• PROBLEM TO SOLVE: Transcribe the records below exactly as they appear.

(Collected data)
----------

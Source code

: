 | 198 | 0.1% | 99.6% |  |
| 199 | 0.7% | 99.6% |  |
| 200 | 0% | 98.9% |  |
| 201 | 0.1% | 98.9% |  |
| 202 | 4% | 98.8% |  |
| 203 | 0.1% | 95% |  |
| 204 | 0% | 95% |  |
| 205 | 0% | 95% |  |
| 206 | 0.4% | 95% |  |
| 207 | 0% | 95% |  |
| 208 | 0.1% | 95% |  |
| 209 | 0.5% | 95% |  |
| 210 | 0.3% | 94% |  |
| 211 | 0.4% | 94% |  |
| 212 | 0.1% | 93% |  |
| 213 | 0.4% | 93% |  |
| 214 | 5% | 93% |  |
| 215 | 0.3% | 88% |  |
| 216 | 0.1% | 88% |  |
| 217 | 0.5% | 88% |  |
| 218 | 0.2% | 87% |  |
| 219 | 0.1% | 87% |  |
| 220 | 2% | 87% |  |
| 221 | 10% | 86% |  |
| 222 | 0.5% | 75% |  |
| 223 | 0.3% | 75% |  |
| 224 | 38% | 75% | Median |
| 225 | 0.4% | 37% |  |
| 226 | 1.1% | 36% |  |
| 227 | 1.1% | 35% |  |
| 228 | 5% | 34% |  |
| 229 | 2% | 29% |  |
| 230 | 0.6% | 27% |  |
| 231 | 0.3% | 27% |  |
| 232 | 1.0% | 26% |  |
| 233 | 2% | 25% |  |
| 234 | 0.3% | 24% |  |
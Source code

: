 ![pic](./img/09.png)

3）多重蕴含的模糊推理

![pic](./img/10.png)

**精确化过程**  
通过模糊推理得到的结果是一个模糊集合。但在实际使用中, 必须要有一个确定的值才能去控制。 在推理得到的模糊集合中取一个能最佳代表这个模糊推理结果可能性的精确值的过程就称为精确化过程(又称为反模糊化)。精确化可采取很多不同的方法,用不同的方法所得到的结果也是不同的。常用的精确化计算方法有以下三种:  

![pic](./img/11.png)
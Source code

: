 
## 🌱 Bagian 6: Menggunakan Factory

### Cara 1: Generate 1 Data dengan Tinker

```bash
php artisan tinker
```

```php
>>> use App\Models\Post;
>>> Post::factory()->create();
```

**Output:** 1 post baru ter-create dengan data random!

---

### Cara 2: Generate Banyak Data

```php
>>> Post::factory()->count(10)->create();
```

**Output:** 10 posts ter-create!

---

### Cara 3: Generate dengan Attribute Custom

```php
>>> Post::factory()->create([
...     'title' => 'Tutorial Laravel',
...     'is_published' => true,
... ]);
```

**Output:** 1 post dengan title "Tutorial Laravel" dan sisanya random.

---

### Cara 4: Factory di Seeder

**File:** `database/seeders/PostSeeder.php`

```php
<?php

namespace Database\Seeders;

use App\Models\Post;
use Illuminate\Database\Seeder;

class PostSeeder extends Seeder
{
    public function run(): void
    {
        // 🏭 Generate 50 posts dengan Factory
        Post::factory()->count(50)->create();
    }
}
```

----------

• ANSWER TO THIS PROBLEM:
Source code

: | 198 | 0.1% | 99.6% |  |
| 199 | 0.7% | 99.6% |  |
| 200 | 0% | 98.9% |  |
| 201 | 0.1% | 98.9% |  |
| 202 | 4% | 98.8% |  |
| 203 | 0.1% | 95% |  |
| 204 | 0% | 95% |  |
| 205 | 0% | 95% |  |
| 206 | 0.4% | 95% |  |
| 207 | 0% | 95% |  |
| 208 | 0.1% | 95% |  |
| 209 | 0.5% | 95% |  |
| 210 | 0.3% | 94% |  |
| 211 | 0.4% | 94% |  |
| 212 | 0.1% | 93% |  |
| 213 | 0.4% | 93% |  |
| 214 | 5% | 93% |  |
| 215 | 0.3% | 88% |  |
| 216 | 0.1% | 88% |  |
| 217 | 0.5% | 88% |  |
| 218 | 0.2% | 87% |  |
| 219 | 0.1% | 87% |  |
| 220 | 2% | 87% |  |
| 221 | 10% | 86% |  |
| 222 | 0.5% | 75% |  |
| 223 | 0.3% | 75% |  |
| 224 | 38% | 75% | Median |
| 225 | 0.4% | 37% |  |
| 226 | 1.1% | 36% |  |
| 227 | 1.1% | 35% |  |
| 228 | 5% | 34% |  |
| 229 | 2% | 29% |  |
| 230 | 0.6% | 27% |  |
| 231 | 0.3% | 27% |  |
| 232 | 1.0% | 26% |  |
| 233 | 2% | 25% |  |
| 234 | 0.3% | 24% |  |
Source code

: ![pic](./img/09.png)

3）多重蕴含的模糊推理

![pic](./img/10.png)

**精确化过程**  
通过模糊推理得到的结果是一个模糊集合。但在实际使用中, 必须要有一个确定的值才能去控制。 在推理得到的模糊集合中取一个能最佳代表这个模糊推理结果可能性的精确值的过程就称为精确化过程(又称为反模糊化)。精确化可采取很多不同的方法,用不同的方法所得到的结果也是不同的。常用的精确化计算方法有以下三种:  

![pic](./img/11.png)
Source code

: 
## 🌱 Bagian 6: Menggunakan Factory

### Cara 1: Generate 1 Data dengan Tinker

```bash
php artisan tinker
```

```php
>>> use App\Models\Post;
>>> Post::factory()->create();
```

**Output:** 1 post baru ter-create dengan data random!

---

### Cara 2: Generate Banyak Data

```php
>>> Post::factory()->count(10)->create();
```

**Output:** 10 posts ter-create!

---

### Cara 3: Generate dengan Attribute Custom

```php
>>> Post::factory()->create([
...     'title' => 'Tutorial Laravel',
...     'is_published' => true,
... ]);
```

**Output:** 1 post dengan title "Tutorial Laravel" dan sisanya random.

---

### Cara 4: Factory di Seeder

**File:** `database/seeders/PostSeeder.php`

```php
<?php

namespace Database\Seeders;

use App\Models\Post;
use Illuminate\Database\Seeder;

class PostSeeder extends Seeder
{
    public function run(): void
    {
        // 🏭 Generate 50 posts dengan Factory
        Post::factory()->count(50)->create();
    }
}
```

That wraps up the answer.